ONE-DIMENSIONAL DYNAMICAL MODELS OF THE CARINA NEBULA BUBBLE

We have tested the two main theoretical models of bubbles around massive star clusters, Castor et al. and Chevalier & Clegg, against observations of the well-studied Carina nebula. The Castor et al. theory overpredicts the X-ray luminosity in the Carina bubble by a factor of 60 and expands too rapidly, by a factor of 4; if the correct radius and age are used, the predicted X-ray luminosity is even larger. In contrast, the Chevalier & Clegg model underpredicts the X-ray luminosity by a factor of 10. We modify the Castor et al. theory to take into account lower stellar wind mass-loss rates, radiation pressure, gravity, and escape of or energy loss from the hot shocked gas.
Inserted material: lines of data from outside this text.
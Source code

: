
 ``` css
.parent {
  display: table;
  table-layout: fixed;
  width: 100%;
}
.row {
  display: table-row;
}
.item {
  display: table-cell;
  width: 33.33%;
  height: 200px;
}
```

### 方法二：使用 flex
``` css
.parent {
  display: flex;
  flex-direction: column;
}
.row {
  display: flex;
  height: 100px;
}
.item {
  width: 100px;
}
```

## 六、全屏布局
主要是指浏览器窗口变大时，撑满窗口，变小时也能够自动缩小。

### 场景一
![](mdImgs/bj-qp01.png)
We argue that energy is advected rather than radiated from the bubble. We undertake a parameter study for reduced stellar mass-loss rates and for various leakage rates and are able to find viable models. The X-ray surface brightness in Carina is highest close to the bubble wall, which is consistent with conductive evaporation from cold clouds. The picture that emerges is one in which the hot gas pressure is far below that found by dividing the time-integrated wind luminosity by the bubble volume; rather, the pressure in the hot gas is set by pressure equilibrium with the photoionized gas at T = 10(4) K. It follows that the shocked stellar winds are not dynamically important in forming the bubbles.